↓

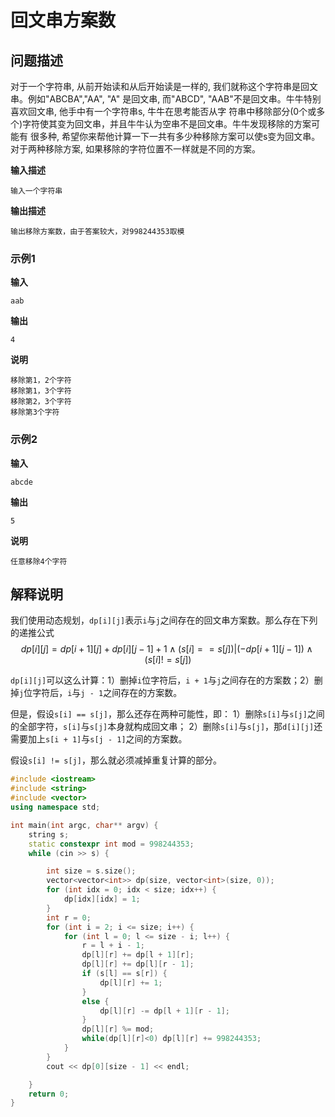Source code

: # 回文串方案数

## 问题描述


对于一个字符串, 从前开始读和从后开始读是一样的, 我们就称这个字符串是回文串。例如"ABCBA","AA", "A" 是回文串, 而"ABCD", "AAB"不是回文串。牛牛特别喜欢回文串, 他手中有一个字符串s, 牛牛在思考能否从字 符串中移除部分(0个或多个)字符使其变为回文串，并且牛牛认为空串不是回文串。牛牛发现移除的方案可能有 很多种, 希望你来帮他计算一下一共有多少种移除方案可以使s变为回文串。对于两种移除方案, 如果移除的字符位置不一样就是不同的方案。

**输入描述**

```
输入一个字符串
```

**输出描述**
```
输出移除方案数，由于答案较大，对998244353取模
```

### 示例1
**输入**
```
aab
```
**输出**
```
4
```
**说明**
```
移除第1，2个字符
移除第1，3个字符
移除第2，3个字符
移除第3个字符
```

### 示例2
**输入**
```
abcde
```
**输出**
```
5
```
**说明**
```
任意移除4个字符 
```

## 解释说明

我们使用动态规划，```dp[i][j]```表示```i```与```j```之间存在的回文串方案数。那么存在下列的递推公式
$$
dp[i][j] = dp[i + 1][j] + dp[i][j - 1] + 1 \wedge (s[i] == s[j]) | (- dp[i + 1][j - 1]) \wedge (s[i] != s[j])
$$

```dp[i][j]```可以这么计算：1）删掉```i```位字符后，```i + 1```与```j```之间存在的方案数；2）删掉```j```位字符后，```i```与```j - 1```之间存在的方案数。

但是，假设```s[i] == s[j]```，那么还存在两种可能性，即：
1）删除```s[i]```与```s[j]```之间的全部字符，```s[i]```与```s[j]```本身就构成回文串；
2）删除```s[i]```与```s[j]```，那```d[i][j]```还需要加上```s[i + 1]```与```s[j - 1]```之间的方案数。

假设```s[i] != s[j]```，那么就必须减掉重复计算的部分。
```C++
#include <iostream>
#include <string>
#include <vector>
using namespace std;

int main(int argc, char** argv) {
    string s;
    static constexpr int mod = 998244353;
    while (cin >> s) {

        int size = s.size();
        vector<vector<int>> dp(size, vector<int>(size, 0));
        for (int idx = 0; idx < size; idx++) {
            dp[idx][idx] = 1;
        }
        int r = 0;
        for (int i = 2; i <= size; i++) {
            for (int l = 0; l <= size - i; l++) {
                r = l + i - 1;
                dp[l][r] += dp[l + 1][r];
                dp[l][r] += dp[l][r - 1];
                if (s[l] == s[r]) {
                    dp[l][r] += 1;
                }
                else {
                    dp[l][r] -= dp[l + 1][r - 1];
                }
                dp[l][r] %= mod;
                while(dp[l][r]<0) dp[l][r] += 998244353;
            }
        }
        cout << dp[0][size - 1] << endl;

    }
    return 0;
}
```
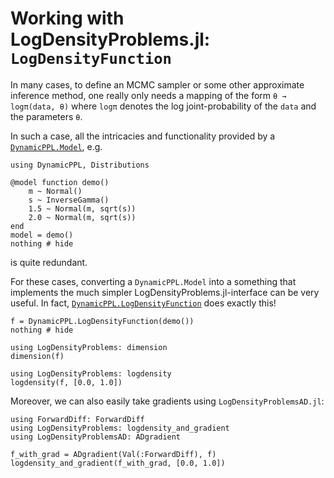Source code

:# Working with LogDensityProblems.jl: `LogDensityFunction`

In many cases, to define an MCMC sampler or some other approximate inference method, one really only needs a mapping of the form `θ → logπ(data, θ)` where `logπ` denotes the log joint-probability of the `data` and the parameters `θ`.

In such a case, all the intricacies and functionality provided by a [`DynamicPPL.Model`](@ref), e.g.
```@example logdensityfunction
using DynamicPPL, Distributions

@model function demo()
    m ~ Normal()
    s ~ InverseGamma()
    1.5 ~ Normal(m, sqrt(s))
    2.0 ~ Normal(m, sqrt(s))
end
model = demo()
nothing # hide
```

is quite redundant.

For these cases, converting a `DynamicPPL.Model` into a something that implements the much simpler LogDensityProblems.jl-interface can be very useful. In fact, [`DynamicPPL.LogDensityFunction`](@ref) does exactly this!

```@example logdensityfunction
f = DynamicPPL.LogDensityFunction(demo())
nothing # hide
```

```@example logdensityfunction
using LogDensityProblems: dimension
dimension(f)
```

```@example logdensityfunction
using LogDensityProblems: logdensity
logdensity(f, [0.0, 1.0])
```

Moreover, we can also easily take gradients using `LogDensityProblemsAD.jl`:

```@example logdensityfunction
using ForwardDiff: ForwardDiff
using LogDensityProblems: logdensity_and_gradient
using LogDensityProblemsAD: ADgradient

f_with_grad = ADgradient(Val(:ForwardDiff), f)
logdensity_and_gradient(f_with_grad, [0.0, 1.0])
```
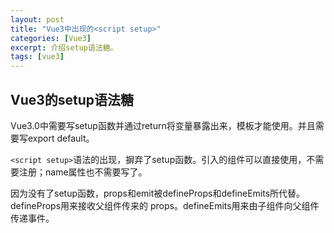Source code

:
 ```yaml
---
layout: post
title: "Vue3中出现的<script setup>"
categories: [Vue3]
excerpt: 介绍setup语法糖。
tags: [vue3]
--- 
```


## Vue3的setup语法糖

Vue3.0中需要写setup函数并通过return将变量暴露出来，模板才能使用。并且需要写export default。

```<script setup>```语法的出现，摒弃了setup函数。引入的组件可以直接使用，不需要注册；name属性也不需要写了。

因为没有了setup函数，props和emit被defineProps和defineEmits所代替。defineProps用来接收父组件传来的 props。defineEmits用来由子组件向父组件传递事件。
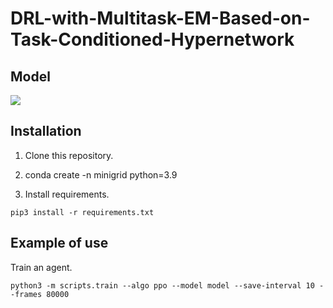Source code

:# DRL-with-Multitask-EM-Based-on-Task-Conditioned-Hypernetwork

## Model
![](https://github.com/ygjin11/DRL-with-Multitask-EM-Based-on-Task-Conditioned-Hypernetwork/blob/main/model.png)

## Installation

1. Clone this repository.

2. conda create -n minigrid python=3.9

3.  Install requirements.
```
pip3 install -r requirements.txt
```


## Example of use

Train an agent.
```
python3 -m scripts.train --algo ppo --model model --save-interval 10 --frames 80000
```

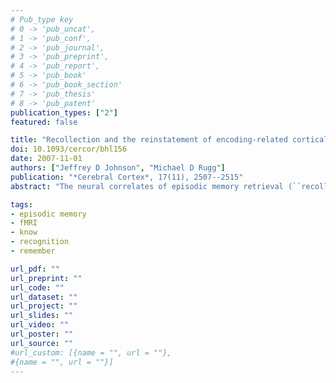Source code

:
 ```yaml
---
# Pub_type key
# 0 -> 'pub_uncat',
# 1 -> 'pub_conf',
# 2 -> 'pub_journal',
# 3 -> 'pub_preprint',
# 4 -> 'pub_report',
# 5 -> 'pub_book'
# 6 -> 'pub_book_section'
# 7 -> 'pub_thesis'
# 8 -> 'pub_patent'
publication_types: ["2"]
featured: false

title: "Recollection and the reinstatement of encoding-related cortical activity"
doi: 10.1093/cercor/bhl156
date: 2007-11-01
authors: ["Jeffrey D Johnson", "Michael D Rugg"]
publication: "*Cerebral Cortex*, 17(11), 2507--2515"
abstract: "The neural correlates of episodic memory retrieval (``recollection'') differ according to the type of information contained in the recollected episode. Such content-specific recollection effects have been hypothesized to reflect the reinstatement of processes or representations active during encoding. Using event-related functional magnetic resonance imaging, we evaluated this hypothesis by directly contrasting the neural activity elicited during the encoding and subsequent recollection of words studied with one of 2 encoding tasks. Study words appearing on pictures of scenes required imagining the word's referent at any location within the scene, whereas words appearing on a blank background required generating a sentence that incorporated the word. On a later memory test, the neural correlates of recollection were operationalized by contrasting the activity elicited during correct ``remember'' versus ``know'' responses. Recollected words from the ``scene'' task elicited activity in regions of left occipital cortex and anterior fusiform gyrus that overlapped regions where encoding-related activity was greater for the scene than sentence task. Conversely, activity elicited by words recollected from the ``sentence'' task overlapped with a region of ventromedial frontal cortex where encoding-related activity was greater for the sentence task. These content-specific associations between encoding- and recollection-related neural activity strongly support the reinstatement hypothesis of episodic retrieval."

tags: 
- episodic memory
- fMRI
- know
- recognition
- remember

url_pdf: ""
url_preprint: ""
url_code: ""
url_dataset: ""
url_project: ""
url_slides: ""
url_video: ""
url_poster: ""
url_source: ""
#url_custom: [{name = "", url = ""},
#{name = "", url = ""}]
---
```


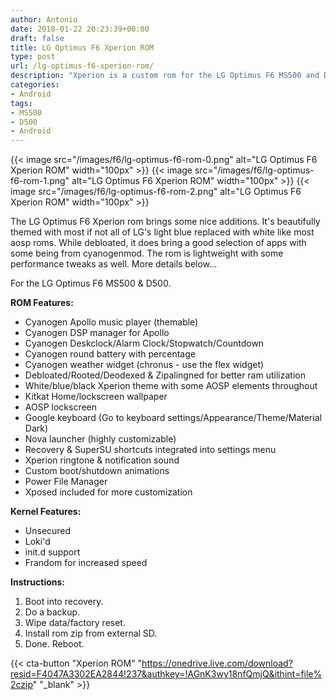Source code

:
 ```yaml
---
author: Antonio
date: 2018-01-22 20:23:39+00:00
draft: false
title: LG Optimus F6 Xperion ROM
type: post
url: /lg-optimus-f6-xperion-rom/
description: "Xperion is a custom rom for the LG Optimus F6 MS500 and D500. The rom has been styled and enhanced to improve the performance and overall user experience."
categories:
- Android
tags:
- MS500
- D500
- Android
---
```


{{< image src="/images/f6/lg-optimus-f6-rom-0.png" alt="LG Optimus F6 Xperion ROM" width="100px" >}}
{{< image src="/images/f6/lg-optimus-f6-rom-1.png" alt="LG Optimus F6 Xperion ROM" width="100px" >}}
{{< image src="/images/f6/lg-optimus-f6-rom-2.png" alt="LG Optimus F6 Xperion ROM" width="100px" >}}

The LG Optimus F6 Xperion rom brings some nice additions. It's beautifully themed with most if not all of LG's light blue replaced with white like most aosp roms. While debloated, it does bring a good selection of apps with some being from cyanogenmod. The rom is lightweight with some performance tweaks as well. More details below...

<!--more-->

For the LG Optimus F6 MS500 & D500.

**ROM Features:**

- Cyanogen Apollo music player (themable)
- Cyanogen DSP manager for Apollo
- Cyanogen Deskclock/Alarm Clock/Stopwatch/Countdown
- Cyanogen round battery with percentage
- Cyanogen weather widget (chronus - use the flex widget)
- Debloated/Rooted/Deodexed & Zipalingned for better ram utilization
- White/blue/black Xperion theme with some AOSP elements throughout
- Kitkat Home/lockscreen wallpaper
- AOSP lockscreen
- Google keyboard (Go to keyboard settings/Appearance/Theme/Material Dark)
- Nova launcher (highly customizable)
- Recovery & SuperSU shortcuts integrated into settings menu
- Xperion ringtone & notification sound
- Custom boot/shutdown animations
- Power File Manager
- Xposed included for more customization

**Kernel Features:**

- Unsecured
- Loki'd
- init.d support
- Frandom for increased speed

**Instructions:**

1. Boot into recovery.
2. Do a backup.
3. Wipe data/factory reset.
4. Install rom zip from external SD.
5. Done. Reboot.

{{< cta-button "Xperion ROM" "https://onedrive.live.com/download?resid=F4047A3302EA2844!237&authkey=!AGnK3wy18nfQmjQ&ithint=file%2czip" "_blank" >}}
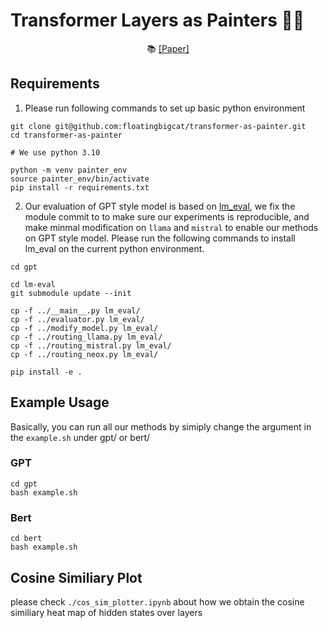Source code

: # Transformer Layers as Painters 🧑‍🎨
<p align="center">
  📚 <a href="https://arxiv.org/abs/2407.09298">[Paper]</a>
</p>

## Requirements
1. Please run following commands to set up basic python environment
```
git clone git@github.com:floatingbigcat/transformer-as-painter.git
cd transformer-as-painter

# We use python 3.10

python -m venv painter_env
source painter_env/bin/activate
pip install -r requirements.txt
```

2. Our evaluation of GPT style model is based on [lm_eval](https://github.com/EleutherAI/lm-evaluation-harness), we fix the module commit to to make sure our experiments is reproducible, and make minmal modification on `llama` and `mistral` to enable our methods on GPT style model.
Please run the following commands to install lm_eval on the current python environment.
```
cd gpt

cd lm-eval
git submodule update --init

cp -f ../__main__.py lm_eval/
cp -f ../evaluator.py lm_eval/
cp -f ../modify_model.py lm_eval/
cp -f ../routing_llama.py lm_eval/
cp -f ../routing_mistral.py lm_eval/
cp -f ../routing_neox.py lm_eval/

pip install -e .
```

## Example Usage
Basically, you can run all our methods by simiply change the argument in the `example.sh` under gpt/ or bert/

### GPT 
```
cd gpt
bash example.sh
```

### Bert 
```
cd bert
bash example.sh
```

## Cosine Similiary Plot

please check `./cos_sim_plotter.ipynb` about how we obtain the cosine similiary heat map of hidden states over layers

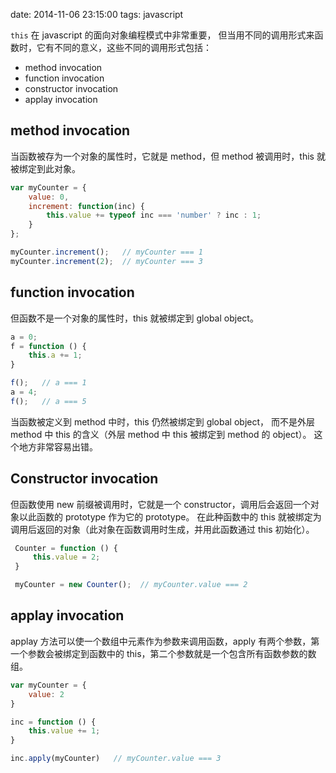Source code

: date: 2014-11-06 23:15:00
tags: javascript


`this` 在 javascript 的面向对象编程模式中非常重要，
但当用不同的调用形式来函数时，它有不同的意义，这些不同的调用形式包括：

* method invocation
* function invocation
* constructor invocation
* applay invocation


## method invocation

当函数被存为一个对象的属性时，它就是 method，但 method 被调用时，this 就被绑定到此对象。

```javascript
var myCounter = {
    value: 0,
    increment: function(inc) {
        this.value += typeof inc === 'number' ? inc : 1;
    }
};

myCounter.increment();   // myCounter === 1
myCounter.increment(2);  // myCounter === 3
```

## function invocation

但函数不是一个对象的属性时，this 就被绑定到 global object。

```javascript
a = 0;
f = function () {
    this.a += 1;
}

f();   // a === 1
a = 4;
f();   // a === 5
```

当函数被定义到 method 中时，this 仍然被绑定到 global object，
而不是外层 method 中 this 的含义（外层 method 中 this 被绑定到 method 的 object）。
这个地方非常容易出错。


## Constructor invocation

但函数使用 new 前缀被调用时，它就是一个 constructor，调用后会返回一个对象以此函数的 prototype 作为它的 prototype。
在此种函数中的 this 就被绑定为调用后返回的对象（此对象在函数调用时生成，并用此函数通过 this 初始化）。

```javascript
 Counter = function () {
     this.value = 2;
 }

 myCounter = new Counter();  // myCounter.value === 2
```

## applay invocation

applay 方法可以使一个数组中元素作为参数来调用函数，apply 有两个参数，第一个参数会被绑定到函数中的 this，第二个参数就是一个包含所有函数参数的数组。

```javascript
var myCounter = {
    value: 2
}

inc = function () {
    this.value += 1;
}

inc.apply(myCounter)   // myCounter.value === 3
```
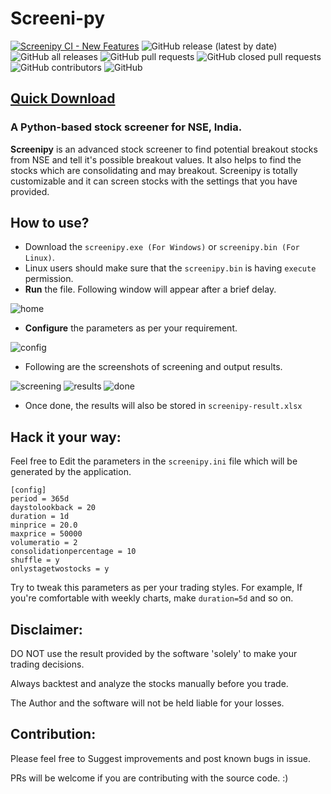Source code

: # Screeni-py
[![Screenipy CI - New Features](https://github.com/pranjal-joshi/Screeni-py/actions/workflows/python-app.yml/badge.svg?branch=new-features)](https://github.com/pranjal-joshi/Screeni-py/actions/workflows/python-app.yml) ![GitHub release (latest by date)](https://img.shields.io/github/v/release/pranjal-joshi/Screeni-py) ![GitHub all releases](https://img.shields.io/github/downloads/pranjal-joshi/Screeni-py/total?color=Green&label=Downloads) ![GitHub pull requests](https://img.shields.io/github/issues-pr-raw/pranjal-joshi/Screeni-py) ![GitHub closed pull requests](https://img.shields.io/github/issues-pr-closed-raw/pranjal-joshi/Screeni-py) ![GitHub contributors](https://img.shields.io/github/contributors/pranjal-joshi/Screeni-py) ![GitHub](https://img.shields.io/github/license/pranjal-joshi/Screeni-py)

## [Quick Download](https://github.com/pranjal-joshi/Screeni-py/releases/latest)

### A Python-based stock screener for NSE, India.

**Screenipy** is an advanced stock screener to find potential breakout stocks from NSE and tell it's possible breakout values. It also helps to find the stocks which are consolidating and may breakout.
Screenipy is totally customizable and it can screen stocks with the settings that you have provided.

## How to use?
* Download the `screenipy.exe (For Windows)` or `screenipy.bin (For Linux)`.
* Linux users should make sure that the `screenipy.bin` is having `execute` permission.
* **Run** the file. Following window will appear after a brief delay.

![home](https://user-images.githubusercontent.com/6128978/114149274-5c424f80-9938-11eb-9eda-4f300c0248ee.png)

* **Configure** the parameters as per your requirement.

![config](https://user-images.githubusercontent.com/6128978/114150376-9c560200-9939-11eb-9d46-e7bbd32d6cb1.png)

* Following are the screenshots of screening and output results.

![screening](https://user-images.githubusercontent.com/6128978/114150728-ff479900-9939-11eb-9f76-7b98830b0ba4.png)
![results](https://user-images.githubusercontent.com/6128978/114150744-040c4d00-993a-11eb-8a69-a39e831761e7.png)
![done](https://user-images.githubusercontent.com/6128978/114150766-09699780-993a-11eb-82b1-43ec77cba2fb.png)

* Once done, the results will also be stored in `screenipy-result.xlsx`

## Hack it your way:
Feel free to Edit the parameters in the `screenipy.ini` file which will be generated by the application.
```
[config]
period = 365d
daystolookback = 20
duration = 1d
minprice = 20.0
maxprice = 50000
volumeratio = 2
consolidationpercentage = 10
shuffle = y
onlystagetwostocks = y
```
Try to tweak this parameters as per your trading styles. For example, If you're comfortable with weekly charts, make `duration=5d` and so on.

## Disclaimer:
DO NOT use the result provided by the software 'solely' to make your trading decisions.

Always backtest and analyze the stocks manually before you trade.

The Author and the software will not be held liable for your losses.

## Contribution:
Please feel free to Suggest improvements and post known bugs in issue.

PRs will be welcome if you are contributing with the source code. :)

↑

■ **What to work on**: Say how many lines in the entries above contain the string "will", offering no other words.

■ **Reply**: 5